For the past few weeks, we’ve been exploring the impact different types of Facebook wall promotions (organic vs. paid, product vs. full store) have had on Facebook store activity and engagement.
First, we explored the impact of the call-to-action button on store sales and product interest.
Then, we took things a step further by testing the impact of organic Facebook posts about store products.
This is Part 3 of our study, an in-depth look at the impact of paid Facebook promotions (both for individual products and for the store as a whole).
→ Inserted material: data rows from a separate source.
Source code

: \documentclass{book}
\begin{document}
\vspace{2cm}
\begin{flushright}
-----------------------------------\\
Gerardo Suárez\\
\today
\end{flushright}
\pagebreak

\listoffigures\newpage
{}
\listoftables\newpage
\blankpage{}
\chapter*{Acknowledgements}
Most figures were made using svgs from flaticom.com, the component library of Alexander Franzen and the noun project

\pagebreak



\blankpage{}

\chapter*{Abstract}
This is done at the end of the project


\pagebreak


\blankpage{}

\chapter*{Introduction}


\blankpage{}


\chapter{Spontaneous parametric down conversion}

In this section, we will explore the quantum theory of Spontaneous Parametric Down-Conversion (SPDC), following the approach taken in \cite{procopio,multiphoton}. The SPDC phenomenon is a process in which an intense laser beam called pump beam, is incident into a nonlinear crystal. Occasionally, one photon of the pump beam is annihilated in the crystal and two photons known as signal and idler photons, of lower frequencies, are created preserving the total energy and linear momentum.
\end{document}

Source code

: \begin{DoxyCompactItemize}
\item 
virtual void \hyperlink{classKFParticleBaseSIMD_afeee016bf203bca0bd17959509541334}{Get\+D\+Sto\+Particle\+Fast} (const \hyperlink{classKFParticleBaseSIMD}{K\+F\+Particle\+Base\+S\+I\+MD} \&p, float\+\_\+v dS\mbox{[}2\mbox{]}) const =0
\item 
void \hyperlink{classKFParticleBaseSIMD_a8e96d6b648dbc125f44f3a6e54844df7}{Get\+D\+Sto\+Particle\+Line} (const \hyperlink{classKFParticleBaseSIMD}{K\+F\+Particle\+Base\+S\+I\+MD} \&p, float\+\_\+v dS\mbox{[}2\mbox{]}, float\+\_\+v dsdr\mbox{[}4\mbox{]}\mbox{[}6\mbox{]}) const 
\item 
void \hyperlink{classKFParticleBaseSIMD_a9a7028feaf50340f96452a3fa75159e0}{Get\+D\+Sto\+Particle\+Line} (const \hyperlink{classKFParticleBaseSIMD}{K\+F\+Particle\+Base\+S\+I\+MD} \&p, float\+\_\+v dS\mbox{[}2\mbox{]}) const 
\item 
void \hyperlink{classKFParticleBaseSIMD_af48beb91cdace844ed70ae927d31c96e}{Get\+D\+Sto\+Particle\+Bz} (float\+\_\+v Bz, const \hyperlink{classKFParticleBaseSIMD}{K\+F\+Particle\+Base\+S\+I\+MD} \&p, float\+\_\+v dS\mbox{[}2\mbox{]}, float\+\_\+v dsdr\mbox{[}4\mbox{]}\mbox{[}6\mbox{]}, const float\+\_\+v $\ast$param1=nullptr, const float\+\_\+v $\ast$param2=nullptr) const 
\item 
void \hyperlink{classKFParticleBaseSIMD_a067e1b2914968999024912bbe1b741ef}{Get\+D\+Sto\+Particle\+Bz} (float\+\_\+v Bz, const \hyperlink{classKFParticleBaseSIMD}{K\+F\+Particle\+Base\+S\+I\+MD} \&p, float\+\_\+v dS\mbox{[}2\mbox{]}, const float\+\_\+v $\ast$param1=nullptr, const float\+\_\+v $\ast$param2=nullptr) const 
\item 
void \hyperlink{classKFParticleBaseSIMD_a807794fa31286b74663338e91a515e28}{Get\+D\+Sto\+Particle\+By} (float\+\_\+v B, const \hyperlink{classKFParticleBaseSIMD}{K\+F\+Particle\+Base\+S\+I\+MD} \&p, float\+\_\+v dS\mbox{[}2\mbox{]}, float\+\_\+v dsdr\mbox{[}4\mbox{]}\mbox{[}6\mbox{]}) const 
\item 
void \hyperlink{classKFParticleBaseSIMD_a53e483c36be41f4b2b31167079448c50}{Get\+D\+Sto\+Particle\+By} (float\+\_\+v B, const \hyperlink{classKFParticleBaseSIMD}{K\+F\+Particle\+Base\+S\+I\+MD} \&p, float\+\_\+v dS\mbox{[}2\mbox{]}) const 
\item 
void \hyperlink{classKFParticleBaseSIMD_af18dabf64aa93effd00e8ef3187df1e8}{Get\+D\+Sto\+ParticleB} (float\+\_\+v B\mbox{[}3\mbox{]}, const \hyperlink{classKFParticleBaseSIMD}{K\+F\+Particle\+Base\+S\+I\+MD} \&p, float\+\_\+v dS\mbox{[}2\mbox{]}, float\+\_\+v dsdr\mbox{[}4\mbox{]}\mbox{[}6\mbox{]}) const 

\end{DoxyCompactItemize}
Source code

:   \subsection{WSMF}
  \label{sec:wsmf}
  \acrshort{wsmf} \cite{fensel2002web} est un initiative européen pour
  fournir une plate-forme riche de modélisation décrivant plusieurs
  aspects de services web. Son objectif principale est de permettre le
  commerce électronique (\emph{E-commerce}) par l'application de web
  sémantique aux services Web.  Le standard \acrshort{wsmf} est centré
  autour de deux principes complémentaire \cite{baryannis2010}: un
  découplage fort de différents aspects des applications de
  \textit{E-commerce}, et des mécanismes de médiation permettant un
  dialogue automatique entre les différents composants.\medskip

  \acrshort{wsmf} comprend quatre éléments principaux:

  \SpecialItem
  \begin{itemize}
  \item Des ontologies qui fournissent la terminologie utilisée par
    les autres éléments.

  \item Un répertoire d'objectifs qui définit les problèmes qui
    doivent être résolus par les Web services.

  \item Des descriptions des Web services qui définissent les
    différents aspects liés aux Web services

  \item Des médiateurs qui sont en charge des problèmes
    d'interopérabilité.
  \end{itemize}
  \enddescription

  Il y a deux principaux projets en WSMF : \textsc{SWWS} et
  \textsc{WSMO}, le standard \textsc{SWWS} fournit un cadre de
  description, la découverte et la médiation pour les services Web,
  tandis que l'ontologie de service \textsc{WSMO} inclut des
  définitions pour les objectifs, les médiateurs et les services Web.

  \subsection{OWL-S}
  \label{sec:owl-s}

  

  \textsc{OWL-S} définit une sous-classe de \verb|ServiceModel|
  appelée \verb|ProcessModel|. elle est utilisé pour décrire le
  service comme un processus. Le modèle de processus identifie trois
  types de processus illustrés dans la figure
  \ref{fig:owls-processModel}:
We’ll show you how the paid promotions impact store activity, and we’ll pair that information with data from organic promotions.
Let’s dive right into the results!
As you can see from the image below, over a period of about 3 weeks, we tested four different types of Facebook posts:
- Organic, small product image
- Organic, large product image
- Paid ($5), large product image
- Paid ($20), large store image
The top graph shows daily page views in the Facebook store, and the bottom graph shows “Buy Clicks” in the Facebook store.
While it’s quite impressive that the two organic posts were able to drive measurable traffic and engagement in the store, the winner here was the $5 paid post with the large product image. The $5 post led to 485 page views and a significant increase in Buy Clicks.
You may be asking: How did the $20 paid promotion perform worse in terms of Buy Clicks when compared to the $5 post?
The answer lies in the type of promotion.
The $5 promotion was for a specific product and the $20 promotion was for generic store promotion.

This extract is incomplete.